A report from Oklahoma State University says wildfires that scorched western and northwestern parts of the state and killed two in April caused an estimated $26 million in damage to livestock, pastures, fences and buildings.
A news release says the estimate by Derrell Peel of the Cooperative Extension Service will likely change as a more information is gathered.
Calculations are based on preliminary losses of about 1,600 head of cattle and damage to more than 2,100 miles of fencing.
Peel says the calculations don’t include losses to vehicles, farming equipment, homes or other personal property and that the losses could cause long-lasting financial impacts to the ranchers involved. Livestock prices aren’t expected to be affected.
Wildfires that burned from April 11-20 scorched 547 square miles.

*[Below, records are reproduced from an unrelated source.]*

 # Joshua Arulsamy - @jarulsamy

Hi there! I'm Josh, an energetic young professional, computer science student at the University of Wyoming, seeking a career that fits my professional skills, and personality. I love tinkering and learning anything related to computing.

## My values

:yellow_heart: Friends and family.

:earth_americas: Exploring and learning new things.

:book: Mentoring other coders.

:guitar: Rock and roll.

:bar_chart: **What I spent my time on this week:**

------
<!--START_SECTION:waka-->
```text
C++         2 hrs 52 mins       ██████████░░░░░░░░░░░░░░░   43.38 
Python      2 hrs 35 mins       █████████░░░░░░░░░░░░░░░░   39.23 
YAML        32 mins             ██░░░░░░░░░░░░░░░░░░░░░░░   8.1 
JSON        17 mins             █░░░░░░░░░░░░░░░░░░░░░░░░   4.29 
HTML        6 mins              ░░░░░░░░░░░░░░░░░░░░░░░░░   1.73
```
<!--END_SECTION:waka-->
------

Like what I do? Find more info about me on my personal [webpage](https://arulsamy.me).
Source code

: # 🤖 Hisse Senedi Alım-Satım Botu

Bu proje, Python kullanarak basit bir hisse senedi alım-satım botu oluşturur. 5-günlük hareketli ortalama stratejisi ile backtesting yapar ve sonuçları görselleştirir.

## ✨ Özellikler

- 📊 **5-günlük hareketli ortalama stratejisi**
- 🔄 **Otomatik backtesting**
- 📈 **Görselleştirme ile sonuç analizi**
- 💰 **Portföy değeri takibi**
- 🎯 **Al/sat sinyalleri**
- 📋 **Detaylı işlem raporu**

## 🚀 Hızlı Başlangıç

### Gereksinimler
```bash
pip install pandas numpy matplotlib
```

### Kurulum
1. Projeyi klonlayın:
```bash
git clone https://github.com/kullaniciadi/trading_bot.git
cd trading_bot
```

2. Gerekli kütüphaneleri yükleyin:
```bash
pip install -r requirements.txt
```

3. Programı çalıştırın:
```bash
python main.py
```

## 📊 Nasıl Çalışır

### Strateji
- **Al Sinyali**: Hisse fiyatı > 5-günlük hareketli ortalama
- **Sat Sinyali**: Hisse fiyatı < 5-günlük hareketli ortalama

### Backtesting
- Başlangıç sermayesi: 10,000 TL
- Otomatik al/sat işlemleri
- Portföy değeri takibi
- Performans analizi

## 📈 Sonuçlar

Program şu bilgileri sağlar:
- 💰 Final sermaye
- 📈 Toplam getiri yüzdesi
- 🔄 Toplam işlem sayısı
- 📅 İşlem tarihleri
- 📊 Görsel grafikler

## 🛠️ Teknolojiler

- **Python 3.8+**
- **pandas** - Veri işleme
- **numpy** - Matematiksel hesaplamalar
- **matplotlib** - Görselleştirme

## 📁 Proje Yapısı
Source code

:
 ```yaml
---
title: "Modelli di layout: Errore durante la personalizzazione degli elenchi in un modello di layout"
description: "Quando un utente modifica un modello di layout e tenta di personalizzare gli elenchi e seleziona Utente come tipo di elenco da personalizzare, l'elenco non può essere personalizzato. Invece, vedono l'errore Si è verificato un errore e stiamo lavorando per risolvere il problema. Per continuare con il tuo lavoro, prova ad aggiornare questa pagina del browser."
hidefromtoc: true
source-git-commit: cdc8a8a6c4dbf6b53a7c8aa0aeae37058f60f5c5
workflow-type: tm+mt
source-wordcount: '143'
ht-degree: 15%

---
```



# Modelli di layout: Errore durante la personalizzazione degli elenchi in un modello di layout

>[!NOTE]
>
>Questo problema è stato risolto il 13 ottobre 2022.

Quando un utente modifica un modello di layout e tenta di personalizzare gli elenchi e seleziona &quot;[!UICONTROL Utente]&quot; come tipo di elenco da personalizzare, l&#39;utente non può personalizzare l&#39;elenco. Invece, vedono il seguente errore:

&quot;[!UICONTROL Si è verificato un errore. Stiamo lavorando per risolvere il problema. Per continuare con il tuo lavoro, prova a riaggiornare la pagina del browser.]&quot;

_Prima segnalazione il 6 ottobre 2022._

About half of Oklahoma continues to experience drought conditions and western Oklahoma is experiencing exceptional drought, according to the U.S. Drought Monitor.
The drought report developed by climatologists, forecasters and others says almost all the western half of the state, including the Oklahoma Panhandle, is abnormally dry or worse. Almost 650,000 people live in areas of the state affected by drought conditions.
More than 23 percent of the state is in exceptional drought, the driest category. More than 34 percent of the state is in extreme drought or worse while about 42 percent is in severe drought or worse.
Drought has been blamed for a decline in the state’s wheat harvest. The Oklahoma Wheat Commission estimates farmers will harvest about 36 percent less wheat this year than they did a year ago.